RuntimeError: Tensors must have same number of dimensions: got 2 and 3 when running sample inference code

#14
by sbhctashi - opened

Description

When running the sample inference code with the Phi-4-mini-instruct checkpoints, I encountered a RuntimeError related to tensor dimension mismatch during generation.

Reproduction Steps

  1. Obtain the Phi-4-mini-instruct model checkpoints.
  2. Run the following sample code (inference.py)
from transformers import AutoModelForCausalLM, AutoTokenizer, pipeline
 
torch.random.manual_seed(0)

model_path = "microsoft/Phi-4-mini-instruct"

model = AutoModelForCausalLM.from_pretrained(
    model_path,
    device_map="auto",
    torch_dtype="auto",
    trust_remote_code=True,
)
tokenizer = AutoTokenizer.from_pretrained(model_path)
 
messages = [
    {"role": "system", "content": "You are a helpful AI assistant."},
    {"role": "user", "content": "Can you provide ways to eat combinations of bananas and dragonfruits?"},
    {"role": "assistant", "content": "Sure!
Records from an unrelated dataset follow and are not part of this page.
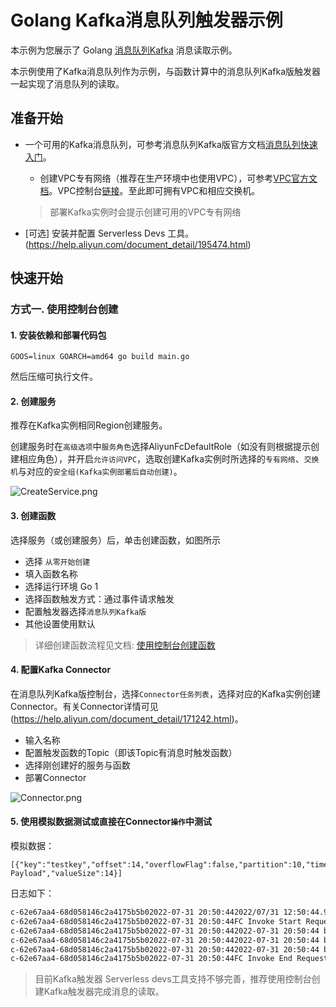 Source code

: # Golang Kafka消息队列触发器示例

本示例为您展示了 Golang  [消息队列Kafka](https://help.aliyun.com/document_detail/68151.html?spm=5176.167616.J_5253785160.5.2dfe6feexRPqMj) 消息读取示例。

本示例使用了Kafka消息队列作为示例，与函数计算中的消息队列Kafka版触发器一起实现了消息队列的读取。



 ## 准备开始

 - 一个可用的Kafka消息队列，可参考消息队列Kafka版官方文档[消息队列快速入门](https://help.aliyun.com/document_detail/99949.html)。

   - 创建VPC专有网络（推荐在生产环境中也使用VPC），可参考[VPC官方文档](https://help.aliyun.com/document_detail/65398.htm?spm=a2c4g.11186623.0.0.61be4c9d4aGfpg#task-1012575)。VPC控制台[链接](https://vpcnext.console.aliyun.com/)。至此即可拥有VPC和相应交换机。

   > 部署Kafka实例时会提示创建可用的VPC专有网络

 - [可选] 安装并配置 Serverless Devs 工具。(https://help.aliyun.com/document_detail/195474.html)

 ## 快速开始

 ### 方式一. 使用控制台创建

#### 1. 安装依赖和部署代码包

```shell
GOOS=linux GOARCH=amd64 go build main.go
```

然后压缩可执行文件。



 #### 2. 创建服务

推荐在Kafka实例相同Region创建服务。

创建服务时在`高级选项`中`服务角色`选择AliyunFcDefaultRole（如没有则根据提示创建相应角色），并开启`允许访问VPC`，选取创建Kafka实例时所选择的`专有网络`、`交换机`与对应的`安全组(Kafka实例部署后自动创建)`。

![CreateService.png](/Users/leospard/Desktop/code-example/python/python3-kafka-trigger/assets/CreateService.png)



 #### 3. 创建函数

 选择服务（或创建服务）后，单击创建函数，如图所示

 - 选择 `从零开始创建`
 - 填入函数名称
 - 选择运行环境 Go 1
 - 选择函数触发方式：通过事件请求触发
 - 配置触发器选择`消息队列Kafka版`
 - 其他设置使用默认

 > 详细创建函数流程见文档: [使用控制台创建函数](https://help.aliyun.com/document_detail/51783.html)



 #### 4. 配置Kafka Connector

在消息队列Kafka版控制台，选择`Connector任务列表`，选择对应的Kafka实例创建Connector。有关Connector详情可见(https://help.aliyun.com/document_detail/171242.html)。

- 输入名称
- 配置触发函数的Topic（即该Topic有消息时触发函数）
- 选择刚创建好的服务与函数
- 部署Connector

![Connector.png](/Users/leospard/Desktop/code-example/python/python3-kafka-trigger/assets/Connector.png)



 #### 5. **使用模拟数据测试**或直接在Connector`操作`中测试

 模拟数据：

```
[{"key":"testkey","offset":14,"overflowFlag":false,"partition":10,"timestamp":1659271844051,"topic":"HelloTopic","value":"Test Payload","valueSize":14}]
```

日志如下：

 ```bash
c-62e67aa4-68d058146c2a4175b5b02022-07-31 20:50:442022/07/31 12:50:44.911261 start
c-62e67aa4-68d058146c2a4175b5b02022-07-31 20:50:44FC Invoke Start RequestId: bdf5a308-bf0c-4bb2-a7bc-6a12d1a63eff
c-62e67aa4-68d058146c2a4175b5b02022-07-31 20:50:442022-07-31 20:50:44 bdf5a308-bf0c-4bb2-a7bc-6a12d1a63eff [INFO] main.go:26: kafka event: [{testkey Test Payload HelloTopic 14 false 10 1659271844051 14}]
c-62e67aa4-68d058146c2a4175b5b02022-07-31 20:50:442022-07-31 20:50:44 bdf5a308-bf0c-4bb2-a7bc-6a12d1a63eff [INFO] main.go:27: kafka topic: HelloTopic
c-62e67aa4-68d058146c2a4175b5b02022-07-31 20:50:442022-07-31 20:50:44 bdf5a308-bf0c-4bb2-a7bc-6a12d1a63eff [INFO] main.go:28: kafka messgae: Test Payload
c-62e67aa4-68d058146c2a4175b5b02022-07-31 20:50:44FC Invoke End RequestId: bdf5a308-bf0c-4bb2-a7bc-6a12d1a63eff
 ```



> 目前Kafka触发器 Serverless devs工具支持不够完善，推荐使用控制台创建Kafka触发器完成消息的读取。

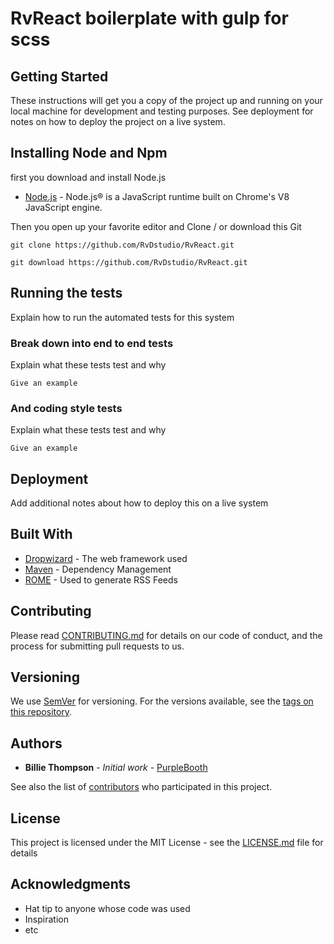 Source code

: # RvReact boilerplate with gulp for scss

## Getting Started

These instructions will get you a copy of the project up and running on your local machine for development and testing purposes. See deployment for notes on how to deploy the project on a live system.

## Installing Node and Npm
first you download and install Node.js
* [Node.js](https://nodejs.org/en/) - Node.js® is a JavaScript runtime built on Chrome's V8 JavaScript engine.

Then you open up your favorite editor and Clone / or download this Git 

```
git clone https://github.com/RvDstudio/RvReact.git 
```
```
git download https://github.com/RvDstudio/RvReact.git 
```

## Running the tests

Explain how to run the automated tests for this system

### Break down into end to end tests

Explain what these tests test and why

```
Give an example
```

### And coding style tests

Explain what these tests test and why

```
Give an example
```

## Deployment

Add additional notes about how to deploy this on a live system

## Built With

* [Dropwizard](http://www.dropwizard.io/1.0.2/docs/) - The web framework used
* [Maven](https://maven.apache.org/) - Dependency Management
* [ROME](https://rometools.github.io/rome/) - Used to generate RSS Feeds

## Contributing

Please read [CONTRIBUTING.md](https://gist.github.com/PurpleBooth/b24679402957c63ec426) for details on our code of conduct, and the process for submitting pull requests to us.

## Versioning

We use [SemVer](http://semver.org/) for versioning. For the versions available, see the [tags on this repository](https://github.com/your/project/tags). 

## Authors

* **Billie Thompson** - *Initial work* - [PurpleBooth](https://github.com/PurpleBooth)

See also the list of [contributors](https://github.com/your/project/contributors) who participated in this project.

## License

This project is licensed under the MIT License - see the [LICENSE.md](LICENSE.md) file for details

## Acknowledgments

* Hat tip to anyone whose code was used
* Inspiration
* etc
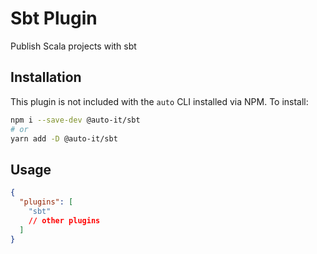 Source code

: # Sbt Plugin

Publish Scala projects with sbt

## Installation

This plugin is not included with the `auto` CLI installed via NPM. To install:

```bash
npm i --save-dev @auto-it/sbt
# or
yarn add -D @auto-it/sbt
```

## Usage

```json
{
  "plugins": [
    "sbt"
    // other plugins
  ]
}
```
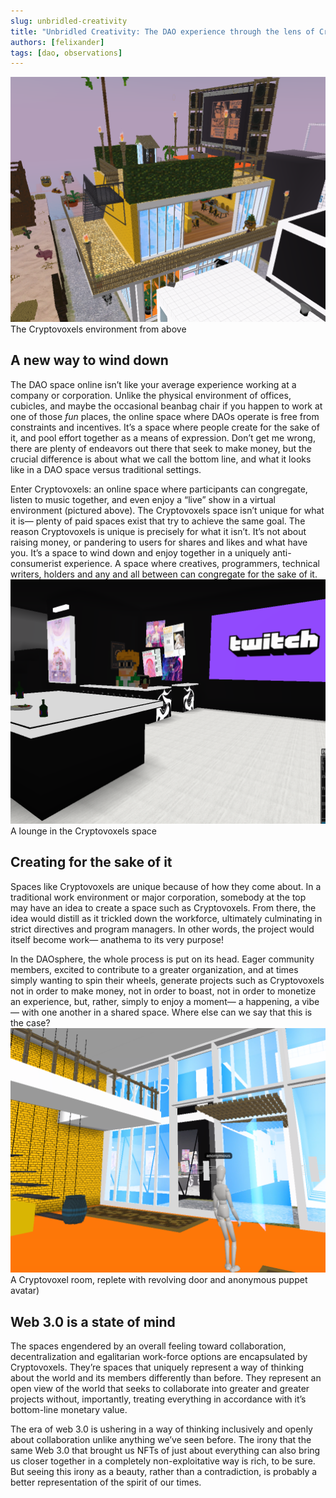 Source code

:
 ```yaml
---
slug: unbridled-creativity
title: "Unbridled Creativity: The DAO experience through the lens of Cryptovoxels"
authors: [felixander]
tags: [dao, observations]
---
```

![](image.png)The Cryptovoxels environment from above
## A new way to wind down

The DAO space online isn’t like your average experience working at a company or corporation. Unlike the physical environment of offices, cubicles, and maybe the occasional beanbag chair if you happen to work at one of those *fun* places, the online space where DAOs operate is free from constraints and incentives. It’s a space where people create for the sake of it, and pool effort together as a means of expression. Don’t get me wrong, there are plenty of endeavors out there that seek to make money, but the crucial difference is about what we call the bottom line, and what it looks like in a DAO space versus traditional settings.

Enter Cryptovoxels: an online space where participants can congregate, listen to music together, and even enjoy a “live” show in a virtual environment (pictured above). The Cryptovoxels space isn’t unique for what it is— plenty of paid spaces exist that try to achieve the same goal. The reason Cryptovoxels is unique is precisely for what it isn’t. It’s not about raising money, or pandering to users for shares and likes and what have you. It’s a space to wind down and enjoy together in a uniquely anti-consumerist experience. A space where creatives, programmers, technical writers, holders and any and all between can congregate for the sake of it.
![](image-1.png)A lounge in the Cryptovoxels space
## Creating for the sake of it

Spaces like Cryptovoxels are unique because of how they come about. In a traditional work environment or major corporation, somebody at the top may have an idea to create a space such as Cryptovoxels. From there, the idea would distill as it trickled down the workforce, ultimately culminating in strict directives and program managers. In other words, the project would itself become work— anathema to its very purpose!

In the DAOsphere, the whole process is put on its head. Eager community members, excited to contribute to a greater organization, and at times simply wanting to spin their wheels, generate projects such as Cryptovoxels not in order to make money, not in order to boast, not in order to monetize an experience, but, rather, simply to enjoy a moment— a happening, a vibe— with one another in a shared space. Where else can we say that this is the case?
![](image-2.png)A Cryptovoxel room, replete with revolving door and anonymous puppet avatar)
## Web 3.0 is a state of mind

The spaces engendered by an overall feeling toward collaboration, decentralization and egalitarian work-force options are encapsulated by Cryptovoxels. They’re spaces that uniquely represent a way of thinking about the world and its members differently than before. They represent an open view of the world that seeks to collaborate into greater and greater projects without, importantly, treating everything in accordance with it’s bottom-line monetary value.

The era of web 3.0 is ushering in a way of thinking inclusively and openly about collaboration unlike anything we’ve seen before. The irony that the same Web 3.0 that brought us NFTs of just about everything can also bring us closer together in a completely non-exploitative way is rich, to be sure. But seeing this irony as a beauty, rather than a contradiction, is probably a better representation of the spirit of our times.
Here are some ways to eat bananas and dragonfruits together: 1. Banana and dragonfruit smoothie: Blend bananas and dragonfruits together with some milk and honey. 2. Banana and dragonfruit salad: Mix sliced bananas and dragonfruits together with some lemon juice and honey."},
    {"role": "user", "content": "What about solving an 2x + 3 = 7 equation?"},
]
 
pipe = pipeline(
    "text-generation",
    model=model,
    tokenizer=tokenizer,
)
 
generation_args = {
    "max_new_tokens": 500,
    "return_full_text": False,
    "temperature": 0.0,
    "do_sample": False,
}
 
output = pipe(messages, **generation_args)
print(output[0]['generated_text'])
  1. Execute the script in a CUDA-enabled environment (Python 3.10).
  2. The error occurs during the generation step.

Error Output (excerpt)

...
Loading checkpoint shards: 100%|β–ˆβ–ˆβ–ˆβ–ˆβ–ˆβ–ˆβ–ˆβ–ˆβ–ˆβ–ˆβ–ˆβ–ˆβ–ˆβ–ˆβ–ˆβ–ˆβ–ˆβ–ˆβ–ˆβ–ˆβ–ˆβ–ˆβ–ˆβ–ˆβ–ˆβ–ˆβ–ˆβ–ˆβ–ˆβ–ˆβ–ˆβ–ˆβ–ˆβ–ˆβ–ˆβ–ˆβ–ˆβ–ˆβ–ˆβ–ˆβ–ˆβ–ˆβ–ˆβ–ˆβ–ˆβ–ˆβ–ˆβ–ˆβ–ˆβ–ˆβ–ˆβ–ˆβ–ˆβ–ˆβ–ˆβ–ˆβ–ˆβ–ˆβ–ˆβ–ˆβ–ˆβ–ˆβ–ˆβ–ˆβ–ˆβ–ˆβ–ˆβ–ˆβ–ˆβ–ˆβ–ˆβ–ˆβ–ˆβ–ˆβ–ˆβ–ˆβ–ˆβ–ˆβ–ˆβ–ˆβ–ˆβ–ˆβ–ˆβ–ˆβ–ˆβ–ˆβ–ˆβ–ˆβ–ˆβ–ˆβ–ˆβ–ˆβ–ˆβ–ˆβ–ˆβ–ˆβ–ˆβ–ˆβ–ˆβ–ˆβ–ˆβ–ˆβ–ˆβ–ˆβ–ˆβ–ˆβ–ˆβ–ˆβ–ˆβ–ˆβ–ˆβ–ˆβ–ˆβ–ˆβ–ˆβ–ˆβ–ˆ| 2/2 [00:01<00:00,  1.72it/s]
Device set to use cuda:0
...
Traceback (most recent call last):
  File "/home/<username>/new_work/phi4mini/cookbook/inference.py", line 36, in <module>
    output = pipe(messages, **generation_args)
  File ".../transformers/pipelines/text_generation.py", line 278, in __call__
    return super().__call__(Chat(text_inputs), **kwargs)
  ...
  File ".../transformers/generation/utils.py", line 3309, in _sample
    input_ids = torch.cat([input_ids, next_tokens[:, None]], dim=-1)
RuntimeError: Tensors must have same number of dimensions: got 2 and 3

Additional Notes:

The execution environment uses CUDA on Python 3.10.
Personal identifiers in paths have been replaced with for privacy.
Could you please investigate this issue and provide guidance on how to resolve it? Any assistance would be greatly appreciated.

Microsoft org

@sbhctashi Thanks for reporting that.
Can you try with Python 3.8?

Check ur dependencies plz:

flash_attn==2.7.4.post1
torch==2.5.1
transformers==4.49.0
accelerate==1.3.0

After i update the transformers v4.48.0 to v4.49.0, i fixed the problem

Microsoft org

Yes, we check Python 3.8, 3.9, and 3.10 + the those package dependencies and the model work correctly.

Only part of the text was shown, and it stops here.